Until CrowdTangle was shut down, Meta maintained a list of dozens of case studies showing how researchers used the tool to, for example, identify Russian-linked influence operations in Africa or track down misinformation about the Covid-19 vaccine.

In 2022, Bloomberg reported that Meta had begun an official internal process to shut down CrowdTangle. Although the company’s executives recently described the tool’s closure as necessary because it was “degrading,” the company had already previously allocated dwindling resources to the product, Bloomberg reported. As of mid-2022, fewer than five engineers from Facebook’s London integrity team were tasked with keeping CrowdTangle afloat.

In their letter to Meta, the lawmakers pointed out that the Meta Content Library only provides a view of the platform at the time a search is conducted, which would make it difficult for researchers to reproduce a search or study conducted by someone else. The lawmakers also noted that the restriction “limits and complicates researchers’ ability to study what happens on the platform.” That could make it harder for researchers to, for example, study the origins and spread of election-related misinformation on Facebook and Instagram over time.
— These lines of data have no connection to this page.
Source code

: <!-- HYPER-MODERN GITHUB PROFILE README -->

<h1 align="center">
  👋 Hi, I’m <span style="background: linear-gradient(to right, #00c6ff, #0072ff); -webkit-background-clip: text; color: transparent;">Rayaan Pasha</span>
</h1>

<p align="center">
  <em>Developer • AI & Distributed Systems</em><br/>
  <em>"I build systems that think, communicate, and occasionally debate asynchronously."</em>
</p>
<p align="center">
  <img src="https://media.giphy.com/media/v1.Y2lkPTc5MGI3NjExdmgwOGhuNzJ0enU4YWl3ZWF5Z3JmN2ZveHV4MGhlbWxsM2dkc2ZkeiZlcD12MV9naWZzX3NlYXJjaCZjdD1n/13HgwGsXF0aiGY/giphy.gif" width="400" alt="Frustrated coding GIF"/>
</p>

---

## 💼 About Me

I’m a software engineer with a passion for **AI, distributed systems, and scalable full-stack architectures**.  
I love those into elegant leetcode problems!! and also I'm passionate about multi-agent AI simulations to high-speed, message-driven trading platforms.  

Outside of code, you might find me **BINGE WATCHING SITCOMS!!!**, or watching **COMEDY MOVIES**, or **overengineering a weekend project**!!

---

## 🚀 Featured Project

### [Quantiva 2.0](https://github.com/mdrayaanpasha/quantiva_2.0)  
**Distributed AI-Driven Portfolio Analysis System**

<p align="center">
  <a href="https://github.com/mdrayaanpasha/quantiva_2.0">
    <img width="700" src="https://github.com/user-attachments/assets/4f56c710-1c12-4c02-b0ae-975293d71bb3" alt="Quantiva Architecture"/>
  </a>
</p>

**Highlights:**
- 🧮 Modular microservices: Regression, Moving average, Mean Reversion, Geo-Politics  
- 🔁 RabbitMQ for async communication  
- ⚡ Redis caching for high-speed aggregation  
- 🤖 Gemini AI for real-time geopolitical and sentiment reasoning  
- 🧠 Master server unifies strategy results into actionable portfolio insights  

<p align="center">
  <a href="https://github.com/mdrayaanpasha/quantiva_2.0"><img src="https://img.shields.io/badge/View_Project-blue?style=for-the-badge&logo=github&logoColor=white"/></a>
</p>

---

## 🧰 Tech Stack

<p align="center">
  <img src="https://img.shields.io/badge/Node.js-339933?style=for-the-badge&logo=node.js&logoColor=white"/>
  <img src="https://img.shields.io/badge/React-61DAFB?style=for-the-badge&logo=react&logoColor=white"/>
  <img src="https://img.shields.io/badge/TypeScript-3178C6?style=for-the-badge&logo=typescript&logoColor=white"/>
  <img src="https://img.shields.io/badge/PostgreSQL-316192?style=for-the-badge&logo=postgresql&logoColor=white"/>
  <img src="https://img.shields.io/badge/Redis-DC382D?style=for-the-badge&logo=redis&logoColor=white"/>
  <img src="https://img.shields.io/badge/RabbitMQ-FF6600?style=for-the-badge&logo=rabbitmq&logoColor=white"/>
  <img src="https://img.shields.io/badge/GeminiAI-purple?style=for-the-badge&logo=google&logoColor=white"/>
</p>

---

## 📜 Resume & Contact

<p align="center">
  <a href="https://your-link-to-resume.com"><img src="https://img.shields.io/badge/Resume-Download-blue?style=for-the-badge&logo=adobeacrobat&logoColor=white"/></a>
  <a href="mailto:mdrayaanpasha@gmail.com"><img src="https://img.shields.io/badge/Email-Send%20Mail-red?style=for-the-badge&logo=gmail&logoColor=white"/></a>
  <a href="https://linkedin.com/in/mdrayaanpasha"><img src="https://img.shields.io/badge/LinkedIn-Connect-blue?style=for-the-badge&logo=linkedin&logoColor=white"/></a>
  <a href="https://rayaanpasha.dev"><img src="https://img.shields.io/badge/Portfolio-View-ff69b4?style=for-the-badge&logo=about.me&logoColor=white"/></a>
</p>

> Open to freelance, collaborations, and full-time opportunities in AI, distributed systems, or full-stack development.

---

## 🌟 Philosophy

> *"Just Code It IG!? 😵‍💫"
Fabio Giglietto, an associate professor of Internet studies at the University of Urbino Carlo Bo in Italy, said he expected many researchers to express disappointment at the demise of CrowdTangle. “The alternative is not yet fully developed,” Giglietto said, citing difficulties in running queries on the tool in the virtual environment it requires. “This is particularly frustrating for those who have successfully navigated the overly complex application process and cumbersome setup,” he said.

Meta’s decision to shut down CrowdTangle also comes amid relaxed content moderation policies and information integrity efforts across all social media platforms.

The Global Alliance for Responsible Media – a nonprofit coalition of major advertisers formed in 2019 to push tech platforms to adopt stricter content moderation policies – ceased operations last week after Elon Musk accused the group of staging a boycott against the platform. The Stanford Internet Observatory, which focuses on election integrity, was also disbanded after a sustained campaign by Republicans to discredit research institutions and their investigations into political influence campaigns on social media platforms.